Task statement: Your answer should hold all lines of the entries that include the word "will".

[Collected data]
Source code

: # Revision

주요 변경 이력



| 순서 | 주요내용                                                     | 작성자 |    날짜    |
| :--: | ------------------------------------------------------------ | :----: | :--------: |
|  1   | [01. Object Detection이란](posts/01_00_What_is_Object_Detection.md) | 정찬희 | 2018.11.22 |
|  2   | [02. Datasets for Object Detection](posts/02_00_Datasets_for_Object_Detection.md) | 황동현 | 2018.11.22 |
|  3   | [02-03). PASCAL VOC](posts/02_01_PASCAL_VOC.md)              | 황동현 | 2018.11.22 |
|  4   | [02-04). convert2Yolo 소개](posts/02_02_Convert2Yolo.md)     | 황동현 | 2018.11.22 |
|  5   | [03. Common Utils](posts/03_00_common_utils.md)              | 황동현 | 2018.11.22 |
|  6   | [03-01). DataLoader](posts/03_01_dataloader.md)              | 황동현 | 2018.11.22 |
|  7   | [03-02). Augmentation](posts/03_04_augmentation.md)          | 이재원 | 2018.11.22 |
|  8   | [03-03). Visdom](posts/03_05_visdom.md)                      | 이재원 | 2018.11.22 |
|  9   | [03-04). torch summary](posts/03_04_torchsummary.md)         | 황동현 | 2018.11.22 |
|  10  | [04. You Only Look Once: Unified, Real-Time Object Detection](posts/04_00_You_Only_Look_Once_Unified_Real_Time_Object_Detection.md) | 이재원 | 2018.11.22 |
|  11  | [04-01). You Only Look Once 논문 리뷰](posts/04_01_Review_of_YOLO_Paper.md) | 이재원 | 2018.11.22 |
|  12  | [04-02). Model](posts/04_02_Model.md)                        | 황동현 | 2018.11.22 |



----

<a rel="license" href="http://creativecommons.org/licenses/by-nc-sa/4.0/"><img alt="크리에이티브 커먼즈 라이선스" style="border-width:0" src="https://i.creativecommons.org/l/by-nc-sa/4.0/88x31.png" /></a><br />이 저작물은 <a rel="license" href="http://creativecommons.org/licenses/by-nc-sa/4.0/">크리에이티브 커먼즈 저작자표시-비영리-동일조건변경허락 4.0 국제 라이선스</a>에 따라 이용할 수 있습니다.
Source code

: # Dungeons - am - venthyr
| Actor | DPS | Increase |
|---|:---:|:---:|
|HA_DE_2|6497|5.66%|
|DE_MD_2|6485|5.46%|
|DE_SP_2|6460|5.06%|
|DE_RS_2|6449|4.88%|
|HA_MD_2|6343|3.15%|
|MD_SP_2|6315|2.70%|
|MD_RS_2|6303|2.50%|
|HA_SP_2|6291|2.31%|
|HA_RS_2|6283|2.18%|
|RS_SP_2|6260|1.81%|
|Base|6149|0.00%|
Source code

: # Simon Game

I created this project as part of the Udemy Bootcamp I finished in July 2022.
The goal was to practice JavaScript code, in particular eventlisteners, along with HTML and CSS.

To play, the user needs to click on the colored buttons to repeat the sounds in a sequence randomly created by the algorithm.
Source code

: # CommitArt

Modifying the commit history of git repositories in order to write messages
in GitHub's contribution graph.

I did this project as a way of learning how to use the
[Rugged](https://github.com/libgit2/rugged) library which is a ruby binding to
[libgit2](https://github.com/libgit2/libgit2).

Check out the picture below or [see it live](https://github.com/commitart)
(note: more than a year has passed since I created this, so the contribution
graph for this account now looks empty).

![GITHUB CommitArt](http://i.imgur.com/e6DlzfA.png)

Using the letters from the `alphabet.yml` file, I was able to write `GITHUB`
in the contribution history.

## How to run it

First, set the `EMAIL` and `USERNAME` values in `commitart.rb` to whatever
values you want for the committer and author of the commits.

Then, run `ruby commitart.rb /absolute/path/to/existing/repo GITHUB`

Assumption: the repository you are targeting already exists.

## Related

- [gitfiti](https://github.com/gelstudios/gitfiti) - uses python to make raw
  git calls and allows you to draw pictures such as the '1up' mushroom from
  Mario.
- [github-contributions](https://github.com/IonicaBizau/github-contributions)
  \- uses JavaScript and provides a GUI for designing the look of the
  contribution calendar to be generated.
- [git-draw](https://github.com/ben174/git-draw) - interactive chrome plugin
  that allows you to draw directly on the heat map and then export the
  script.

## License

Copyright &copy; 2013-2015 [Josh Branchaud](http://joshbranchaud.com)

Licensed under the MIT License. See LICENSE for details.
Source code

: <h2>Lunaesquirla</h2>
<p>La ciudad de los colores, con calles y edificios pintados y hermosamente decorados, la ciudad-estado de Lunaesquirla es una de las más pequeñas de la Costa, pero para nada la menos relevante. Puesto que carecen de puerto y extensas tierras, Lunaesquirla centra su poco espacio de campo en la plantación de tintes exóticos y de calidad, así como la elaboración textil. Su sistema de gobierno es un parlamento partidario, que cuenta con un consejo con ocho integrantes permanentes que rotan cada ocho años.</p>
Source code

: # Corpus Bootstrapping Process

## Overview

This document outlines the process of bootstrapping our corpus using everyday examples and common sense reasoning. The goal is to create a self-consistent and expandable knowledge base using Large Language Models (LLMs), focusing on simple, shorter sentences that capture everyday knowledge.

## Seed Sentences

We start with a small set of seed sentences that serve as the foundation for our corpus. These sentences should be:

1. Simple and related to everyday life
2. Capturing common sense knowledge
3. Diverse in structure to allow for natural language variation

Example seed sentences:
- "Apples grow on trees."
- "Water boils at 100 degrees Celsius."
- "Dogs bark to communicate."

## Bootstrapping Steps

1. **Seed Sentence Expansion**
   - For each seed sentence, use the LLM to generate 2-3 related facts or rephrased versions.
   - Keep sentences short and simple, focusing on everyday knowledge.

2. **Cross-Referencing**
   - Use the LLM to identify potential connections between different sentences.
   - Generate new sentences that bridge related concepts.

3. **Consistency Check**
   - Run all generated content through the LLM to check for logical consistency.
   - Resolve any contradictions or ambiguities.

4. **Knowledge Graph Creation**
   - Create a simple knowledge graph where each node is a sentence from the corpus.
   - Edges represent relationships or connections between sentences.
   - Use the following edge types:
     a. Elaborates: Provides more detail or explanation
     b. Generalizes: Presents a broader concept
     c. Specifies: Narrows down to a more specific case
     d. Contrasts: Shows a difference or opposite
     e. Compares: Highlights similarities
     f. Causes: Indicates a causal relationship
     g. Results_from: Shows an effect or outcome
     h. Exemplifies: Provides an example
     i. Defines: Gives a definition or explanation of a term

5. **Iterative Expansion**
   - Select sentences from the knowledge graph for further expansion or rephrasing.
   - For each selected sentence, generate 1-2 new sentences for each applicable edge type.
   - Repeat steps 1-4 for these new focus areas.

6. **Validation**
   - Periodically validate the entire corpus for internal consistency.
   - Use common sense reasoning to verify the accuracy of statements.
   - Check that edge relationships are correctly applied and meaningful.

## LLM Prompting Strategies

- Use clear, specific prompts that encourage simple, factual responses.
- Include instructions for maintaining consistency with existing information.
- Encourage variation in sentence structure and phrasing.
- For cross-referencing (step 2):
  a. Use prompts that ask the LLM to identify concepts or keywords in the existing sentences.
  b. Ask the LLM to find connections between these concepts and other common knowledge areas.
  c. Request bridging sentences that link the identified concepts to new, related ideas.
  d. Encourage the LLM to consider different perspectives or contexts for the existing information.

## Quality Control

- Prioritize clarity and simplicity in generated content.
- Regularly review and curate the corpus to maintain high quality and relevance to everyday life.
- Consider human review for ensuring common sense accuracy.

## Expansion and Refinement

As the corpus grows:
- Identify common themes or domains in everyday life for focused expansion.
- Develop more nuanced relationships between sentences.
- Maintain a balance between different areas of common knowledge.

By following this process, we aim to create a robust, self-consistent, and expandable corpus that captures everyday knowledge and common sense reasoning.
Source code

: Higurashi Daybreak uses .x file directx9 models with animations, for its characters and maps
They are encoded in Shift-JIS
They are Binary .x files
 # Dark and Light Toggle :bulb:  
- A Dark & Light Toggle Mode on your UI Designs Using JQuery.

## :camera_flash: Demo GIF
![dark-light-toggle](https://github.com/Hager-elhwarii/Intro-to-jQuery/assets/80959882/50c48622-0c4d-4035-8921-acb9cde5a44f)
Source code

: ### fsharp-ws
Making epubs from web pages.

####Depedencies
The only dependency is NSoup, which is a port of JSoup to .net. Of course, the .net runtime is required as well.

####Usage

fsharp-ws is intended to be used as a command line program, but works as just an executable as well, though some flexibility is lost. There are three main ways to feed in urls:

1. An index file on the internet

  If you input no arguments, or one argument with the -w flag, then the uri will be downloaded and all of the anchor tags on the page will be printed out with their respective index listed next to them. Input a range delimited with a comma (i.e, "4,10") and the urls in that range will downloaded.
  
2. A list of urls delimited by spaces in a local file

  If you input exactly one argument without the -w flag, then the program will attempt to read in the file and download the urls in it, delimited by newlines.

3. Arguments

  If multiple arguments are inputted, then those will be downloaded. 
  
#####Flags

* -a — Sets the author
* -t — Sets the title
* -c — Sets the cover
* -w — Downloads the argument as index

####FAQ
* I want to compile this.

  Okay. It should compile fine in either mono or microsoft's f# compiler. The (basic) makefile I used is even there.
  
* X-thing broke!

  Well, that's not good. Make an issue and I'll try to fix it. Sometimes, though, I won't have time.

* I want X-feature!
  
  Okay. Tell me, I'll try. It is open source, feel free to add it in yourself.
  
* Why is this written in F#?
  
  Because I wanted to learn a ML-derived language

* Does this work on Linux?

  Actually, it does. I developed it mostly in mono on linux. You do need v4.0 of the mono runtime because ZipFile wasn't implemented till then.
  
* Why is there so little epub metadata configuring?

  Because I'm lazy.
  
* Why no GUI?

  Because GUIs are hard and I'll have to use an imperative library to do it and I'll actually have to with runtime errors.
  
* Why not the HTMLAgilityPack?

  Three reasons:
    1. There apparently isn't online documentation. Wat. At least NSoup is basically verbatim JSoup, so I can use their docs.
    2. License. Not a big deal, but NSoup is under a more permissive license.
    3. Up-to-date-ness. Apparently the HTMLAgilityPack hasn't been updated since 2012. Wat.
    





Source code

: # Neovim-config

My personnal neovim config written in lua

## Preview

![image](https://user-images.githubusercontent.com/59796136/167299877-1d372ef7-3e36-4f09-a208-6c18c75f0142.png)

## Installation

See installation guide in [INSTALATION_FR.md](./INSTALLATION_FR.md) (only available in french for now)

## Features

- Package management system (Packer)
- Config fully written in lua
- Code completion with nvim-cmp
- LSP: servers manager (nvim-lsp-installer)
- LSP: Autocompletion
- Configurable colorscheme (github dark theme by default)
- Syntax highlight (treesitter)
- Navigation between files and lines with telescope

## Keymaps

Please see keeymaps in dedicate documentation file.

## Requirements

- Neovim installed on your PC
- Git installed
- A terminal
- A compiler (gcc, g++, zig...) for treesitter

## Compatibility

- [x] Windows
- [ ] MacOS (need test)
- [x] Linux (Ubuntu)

Task result:
  If you input no arguments, or one argument with the -w flag, then the uri will be downloaded and all of the anchor tags on the page will be printed out with their respective index listed next to them. Input a range delimited with a comma (i.e, "4,10") and the urls in that range will downloaded.
  If you input exactly one argument without the -w flag, then the program will attempt to read in the file and download the urls in it, delimited by newlines.
  If multiple arguments are inputted, then those will be downloaded. 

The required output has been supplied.